To do | What you write must match the records exactly, except for the images, which are left out.
============
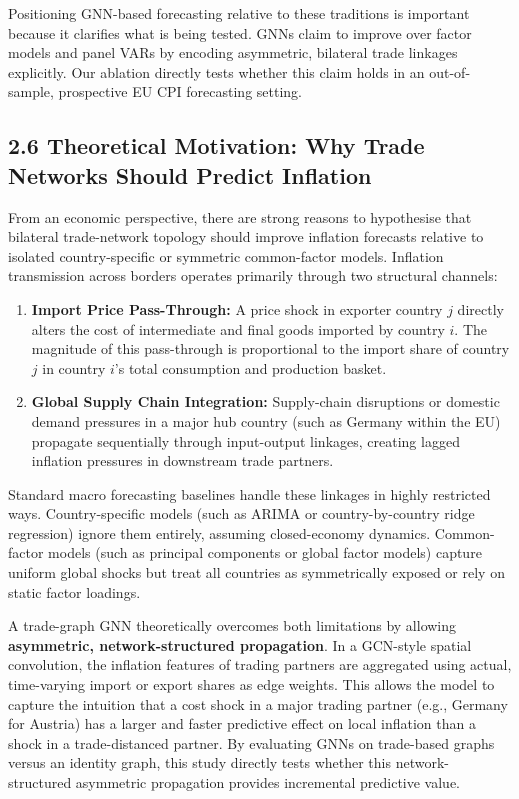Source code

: \documentclass[
]{article}
\begin{document}
Positioning GNN-based forecasting relative to these traditions is important because it clarifies what is being tested. GNNs claim to improve over factor models and panel VARs by encoding asymmetric, bilateral trade linkages explicitly. Our ablation directly tests whether this claim holds in an out-of-sample, prospective EU CPI forecasting setting.

\subsection{2.6 Theoretical Motivation: Why Trade Networks Should Predict Inflation}\label{theoretical-motivation-why-trade-networks-should-predict-inflation}

From an economic perspective, there are strong reasons to hypothesise that bilateral trade-network topology should improve inflation forecasts relative to isolated country-specific or symmetric common-factor models. Inflation transmission across borders operates primarily through two structural channels:

\begin{enumerate}
\item \textbf{Import Price Pass-Through:} A price shock in exporter country $j$ directly alters the cost of intermediate and final goods imported by country $i$. The magnitude of this pass-through is proportional to the import share of country $j$ in country $i$'s total consumption and production basket.
\item \textbf{Global Supply Chain Integration:} Supply-chain disruptions or domestic demand pressures in a major hub country (such as Germany within the EU) propagate sequentially through input-output linkages, creating lagged inflation pressures in downstream trade partners.
\end{enumerate}

Standard macro forecasting baselines handle these linkages in highly restricted ways. Country-specific models (such as ARIMA or country-by-country ridge regression) ignore them entirely, assuming closed-economy dynamics. Common-factor models (such as principal components or global factor models) capture uniform global shocks but treat all countries as symmetrically exposed or rely on static factor loadings.

A trade-graph GNN theoretically overcomes both limitations by allowing \textbf{asymmetric, network-structured propagation}. In a GCN-style spatial convolution, the inflation features of trading partners are aggregated using actual, time-varying import or export shares as edge weights. This allows the model to capture the intuition that a cost shock in a major trading partner (e.g., Germany for Austria) has a larger and faster predictive effect on local inflation than a shock in a trade-distanced partner. By evaluating GNNs on trade-based graphs versus an identity graph, this study directly tests whether this network-structured asymmetric propagation provides incremental predictive value.
\end{document}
============
Output of the task |
Source code

: \documentclass[
]{article}
\begin{document}
Positioning GNN-based forecasting relative to these traditions is important because it clarifies what is being tested. GNNs claim to improve over factor models and panel VARs by encoding asymmetric, bilateral trade linkages explicitly. Our ablation directly tests whether this claim holds in an out-of-sample, prospective EU CPI forecasting setting.

\subsection{2.6 Theoretical Motivation: Why Trade Networks Should Predict Inflation}\label{theoretical-motivation-why-trade-networks-should-predict-inflation}

From an economic perspective, there are strong reasons to hypothesise that bilateral trade-network topology should improve inflation forecasts relative to isolated country-specific or symmetric common-factor models. Inflation transmission across borders operates primarily through two structural channels:

\begin{enumerate}
\item \textbf{Import Price Pass-Through:} A price shock in exporter country $j$ directly alters the cost of intermediate and final goods imported by country $i$. The magnitude of this pass-through is proportional to the import share of country $j$ in country $i$'s total consumption and production basket.
\item \textbf{Global Supply Chain Integration:} Supply-chain disruptions or domestic demand pressures in a major hub country (such as Germany within the EU) propagate sequentially through input-output linkages, creating lagged inflation pressures in downstream trade partners.
\end{enumerate}

Standard macro forecasting baselines handle these linkages in highly restricted ways. Country-specific models (such as ARIMA or country-by-country ridge regression) ignore them entirely, assuming closed-economy dynamics. Common-factor models (such as principal components or global factor models) capture uniform global shocks but treat all countries as symmetrically exposed or rely on static factor loadings.

A trade-graph GNN theoretically overcomes both limitations by allowing \textbf{asymmetric, network-structured propagation}. In a GCN-style spatial convolution, the inflation features of trading partners are aggregated using actual, time-varying import or export shares as edge weights. This allows the model to capture the intuition that a cost shock in a major trading partner (e.g., Germany for Austria) has a larger and faster predictive effect on local inflation than a shock in a trade-distanced partner. By evaluating GNNs on trade-based graphs versus an identity graph, this study directly tests whether this network-structured asymmetric propagation provides incremental predictive value.
\end{document}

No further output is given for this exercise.